Mio fratello – La scrittura, il teatro e Melville per accettare il dolore

Dopo Un amore esemplare, graphic novel dolce, divertente e sincero illustrato da Florence Cestac con testi di Daniel Pennac, quest’ultimo è tornato qualche mese fa in libreria con una sorta di memoir, un piccolo libro intimistico e profondo intitolato Mio fratello (tradotto da Yasmina Melaouah, storica traduttrice dell’autore francese, e pubblicato da Feltrinelli).Mio fratello è prima di tutto una dichiarazione d’affetto e di stima nei confronti di Bernard, fratello morto di Daniel che si spoglia dei suoi sentimenti più profondi di fronte al lettore.
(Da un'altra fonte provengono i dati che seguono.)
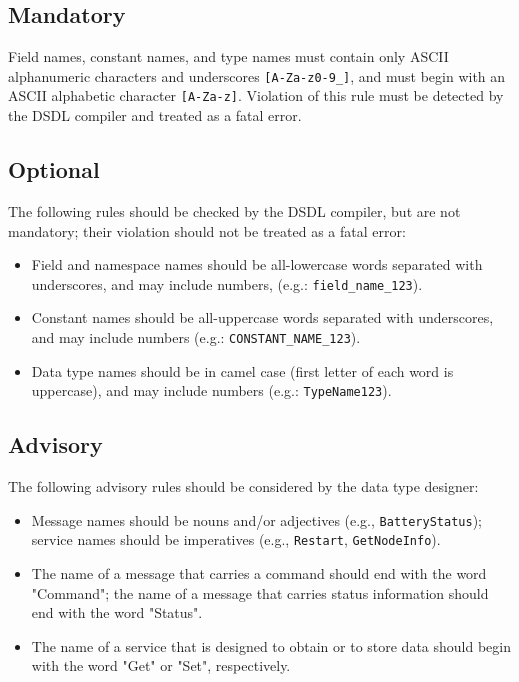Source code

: \subsection{Mandatory}

Field names, constant names, and type names must contain only ASCII alphanumeric characters and underscores
\verb|[A-Za-z0-9_]|,
and must begin with an ASCII alphabetic character \verb|[A-Za-z]|.
Violation of this rule must be detected by the DSDL compiler and treated as a fatal error.

\subsection{Optional}

The following rules should be checked by the DSDL compiler, but are not mandatory;
their violation should not be treated as a fatal error:

\begin{itemize}
    \item Field and namespace names should be all-lowercase words separated with underscores,
          and may include numbers, (e.g.: \verb|field_name_123|).

    \item Constant names should be all-uppercase words separated with underscores,
          and may include numbers (e.g.: \verb|CONSTANT_NAME_123|).

    \item Data type names should be in camel case (first letter of each word is uppercase),
          and may include numbers (e.g.: \verb|TypeName123|).
\end{itemize}

\subsection{Advisory}

The following advisory rules should be considered by the data type designer:

\begin{itemize}
    \item Message names should be nouns and/or adjectives (e.g., \verb|BatteryStatus|);
    service names should be imperatives (e.g., \verb|Restart|, \verb|GetNodeInfo|).

    \item The name of a message that carries a command should end with the word "Command";
          the name of a message that carries status information should end with the word "Status".

    \item The name of a service that is designed to obtain or to store data should begin with the word
          "Get" or "Set", respectively.
\end{itemize}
Attraverso le sue parole, Pennac esprime un dolore vero, straziante: «Era morto da sedici mesi. La sua presenza mi mancava. Abitavamo a settecento chilometri di istanza, ci vedevamo poco ma ci telefonavamo spesso. Nelle prime settimane dopo la sua morte mi è capitato di alzare il telefono per chiamarlo. Smettila. È una cosa da mentecatti. Riattaccavo senza aver fatto il numero, accusandomi di essermi lasciato andare a una piccola sceneggiata di lutto fraterno. Passati sedici mesi, mi mancava ancora, ogni giorno».
Pennac vorrebbe credere che suo fratello sia sfuggito alla morte per la terza volta, la prima volta era stato per un suicidio non riuscito, la seconda per un’operazione da cui era uscito miracolosamente vivo. Ma poi suo fratello glielo porta via una clinica privata, “praticano una resezione della prostata, perforano accidentalmente l’intestino, infezione diffusa, e tuo fratello muore di setticemia”.
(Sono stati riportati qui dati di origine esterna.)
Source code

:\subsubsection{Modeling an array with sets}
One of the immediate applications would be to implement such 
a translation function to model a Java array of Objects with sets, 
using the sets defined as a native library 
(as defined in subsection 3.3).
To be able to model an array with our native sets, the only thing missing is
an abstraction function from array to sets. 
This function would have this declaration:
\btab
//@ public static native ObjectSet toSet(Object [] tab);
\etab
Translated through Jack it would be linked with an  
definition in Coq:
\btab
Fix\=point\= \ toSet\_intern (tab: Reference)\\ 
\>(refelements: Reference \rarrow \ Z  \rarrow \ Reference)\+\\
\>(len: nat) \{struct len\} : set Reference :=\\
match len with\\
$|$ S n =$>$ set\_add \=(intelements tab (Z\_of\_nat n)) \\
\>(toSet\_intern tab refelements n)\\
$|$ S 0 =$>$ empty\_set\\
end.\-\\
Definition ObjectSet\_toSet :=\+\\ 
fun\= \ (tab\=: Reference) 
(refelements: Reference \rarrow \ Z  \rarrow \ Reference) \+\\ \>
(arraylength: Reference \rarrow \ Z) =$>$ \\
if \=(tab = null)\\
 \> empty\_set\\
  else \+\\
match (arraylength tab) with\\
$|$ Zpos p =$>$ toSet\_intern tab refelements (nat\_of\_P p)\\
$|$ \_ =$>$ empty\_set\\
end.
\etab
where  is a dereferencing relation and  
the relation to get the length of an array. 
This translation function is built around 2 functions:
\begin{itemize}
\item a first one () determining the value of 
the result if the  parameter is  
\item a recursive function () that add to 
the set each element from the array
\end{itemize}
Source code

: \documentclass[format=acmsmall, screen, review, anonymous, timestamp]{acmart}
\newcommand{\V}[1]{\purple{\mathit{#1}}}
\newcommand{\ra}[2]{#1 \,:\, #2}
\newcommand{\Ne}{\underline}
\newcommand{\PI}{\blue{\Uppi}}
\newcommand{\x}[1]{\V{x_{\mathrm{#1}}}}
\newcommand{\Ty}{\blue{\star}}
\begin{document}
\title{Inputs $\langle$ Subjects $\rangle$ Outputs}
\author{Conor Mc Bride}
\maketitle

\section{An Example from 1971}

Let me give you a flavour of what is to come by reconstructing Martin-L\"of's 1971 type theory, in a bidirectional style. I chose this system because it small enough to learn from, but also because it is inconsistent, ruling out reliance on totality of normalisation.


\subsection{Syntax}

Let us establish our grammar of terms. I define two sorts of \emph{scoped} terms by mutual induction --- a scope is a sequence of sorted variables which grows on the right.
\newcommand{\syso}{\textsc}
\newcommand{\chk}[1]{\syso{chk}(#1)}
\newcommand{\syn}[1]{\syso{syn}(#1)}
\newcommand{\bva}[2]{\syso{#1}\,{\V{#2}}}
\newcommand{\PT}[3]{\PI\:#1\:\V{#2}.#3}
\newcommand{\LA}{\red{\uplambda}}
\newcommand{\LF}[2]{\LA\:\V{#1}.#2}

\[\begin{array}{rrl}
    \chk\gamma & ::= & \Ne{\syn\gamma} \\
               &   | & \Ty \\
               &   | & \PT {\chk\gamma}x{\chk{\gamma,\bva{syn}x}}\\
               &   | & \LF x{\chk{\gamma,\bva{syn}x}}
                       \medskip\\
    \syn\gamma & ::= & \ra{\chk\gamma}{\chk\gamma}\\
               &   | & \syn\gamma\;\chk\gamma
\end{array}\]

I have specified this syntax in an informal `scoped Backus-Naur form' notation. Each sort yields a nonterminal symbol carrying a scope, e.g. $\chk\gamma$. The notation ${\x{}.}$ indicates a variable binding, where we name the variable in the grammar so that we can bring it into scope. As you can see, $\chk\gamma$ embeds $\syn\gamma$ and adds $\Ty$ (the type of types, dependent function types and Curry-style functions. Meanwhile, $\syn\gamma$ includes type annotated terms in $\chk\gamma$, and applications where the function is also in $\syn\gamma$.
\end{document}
L’autore utilizza la scrittura per metabolizzare l’assenza di Bernard, riempie i fogli con ricordi e momenti d’infanzia, alla fine del libro c’è anche una fotografia che li ritrae seduti su un muretto a piccoli. Bernard tiene Daniel con le mani, in modo protettivo e non possessivo. È una foto in bianco e nero, da cui traspare il risolino divertito di Daniel e lo sguardo fiero del fratello più grande.

Ma oltre alla scrittura, Pennac metabolizza il lutto grazie alla lettura ad alta voce. Dopo la morte del fratello, quei sedici mesi dopo, gli torna in mente Bartleby, lo scrivano di Melville e comincia a portarlo nei teatri dove la gente va perché legge i suoi romanzi e lo conosce.
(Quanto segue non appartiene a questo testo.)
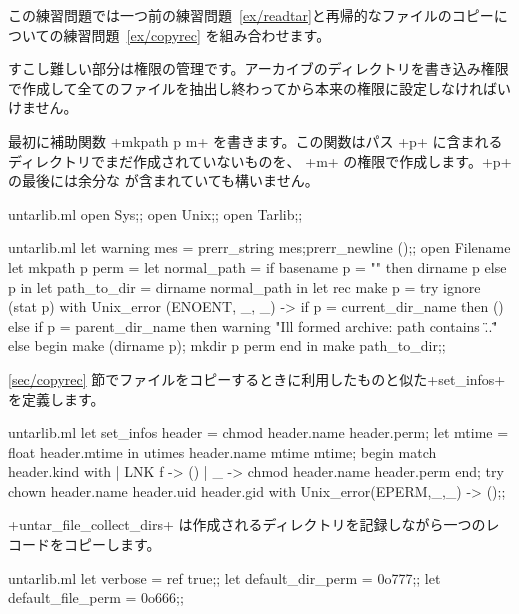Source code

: \begin{answer}
この練習問題では一つ前の練習問題~\ref {ex/readtar}と再帰的なファイルのコピーについての練習問題~\ref {ex/copyrec} を組み合わせます。


すこし難しい部分は権限の管理です。アーカイブのディレクトリを書き込み権限で作成して全てのファイルを抽出し終わってから本来の権限に設定しなければいけません。

最初に補助関数 \ml+mkpath p m+ を書きます。この関数はパス \ml+p+ に含まれるディレクトリでまだ作成されていないものを、 \ml+m+ の権限で作成します。\ml+p+ の最後には余分な \quotes{\ml+/+} が含まれていても構いません。
%
\begin{codefile}{untarlib.ml}
open Sys;;
open Unix;;
open Tarlib;;
\end{codefile}
%
\begin{listingcodefile}{untarlib.ml}
let warning mes = prerr_string mes;prerr_newline ();;
open Filename
let mkpath p perm =
  let normal_path =
    if basename p = "" then dirname p else p in
  let path_to_dir = dirname normal_path in
  let rec make p =
    try ignore (stat p)
    with Unix_error (ENOENT, _, _) ->
      if p = current_dir_name then ()
      else if p = parent_dir_name then
        warning "Ill formed archive: path contains \"..\""
      else begin
        make (dirname p);
        mkdir p perm
      end in
  make path_to_dir;;
\end{listingcodefile}
%
\ref {sec/copyrec} 節でファイルをコピーするときに利用したものと似た\ml+set_infos+ を定義します。
%
\begin{listingcodefile}{untarlib.ml}
let set_infos header =
  chmod header.name header.perm;
  let mtime = float header.mtime in
  utimes header.name mtime mtime;
  begin match header.kind with
  | LNK f -> ()
  | _ ->  chmod header.name header.perm
  end;
  try chown header.name  header.uid header.gid
  with Unix_error(EPERM,_,_) -> ();;
\end{listingcodefile}
%
\ml+untar_file_collect_dirs+ は作成されるディレクトリを記録しながら一つのレコードをコピーします。
%
\begin{listingcodefile}{untarlib.ml}
let verbose = ref true;;
let default_dir_perm = 0o777;;
let default_file_perm = 0o666;;


\end{listingcodefile}
\end{answer}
La maggior parte degli spettatori non veniva per Bartleby, ma per me. Molti di loro erano miei lettori. Quindici anni prima avevo pubblicato Come un romanzo, una riabilitazione della lettura ad alta voce, e oggi venivano a sentirmi leggere ad alta voce. Venivano a sentire il loro autore che ne leggeva un altro. Grazie alla magia del teatro, però, appena cominciavo a leggere, io sparivo per lasciar posto a Herman Melville.

È proprio grazie a Melville e al suo Bartleby che Daniel tiene vivo il ricordo di suo fratello e, l’inserimento – nel libro – di appunti usati per portare in scena l’opera di Melville, fungono da pause, brevi e calibrate e permettono al lettore di entrare in contatto, seppur lontanamente, con Bernard. Un fratello di cui Daniel, scrivendo, si accorge di non sapere poi così tanto: «Se dovessi riassumere la vita di mio fratello, dire che fu innanzitutto il figlio e fratello preferito di una famiglia di quattro maschi, poi il dirigente stimato a capo di una ventina di operai di cui si era preso la briga di imparare il mestiere, poi il padre adottivo di due bambini fortunati, poi il padre sgomento di un bambino quasi morto, quindi l’anima parkinsoniana di una vecchiaia senza amore».

Dopo la saga dei Malussène e tantissimi altri libri, Pennac ha deciso di donare al mondo un libro personalissimo e toccante, come un cantastorie ci narra della sua infanzia, della vita di Bernard, ma soprattutto cerca parole per raccontare il lutto e l’assenza. Inutile dire che le trova le parole, eccome se le trova.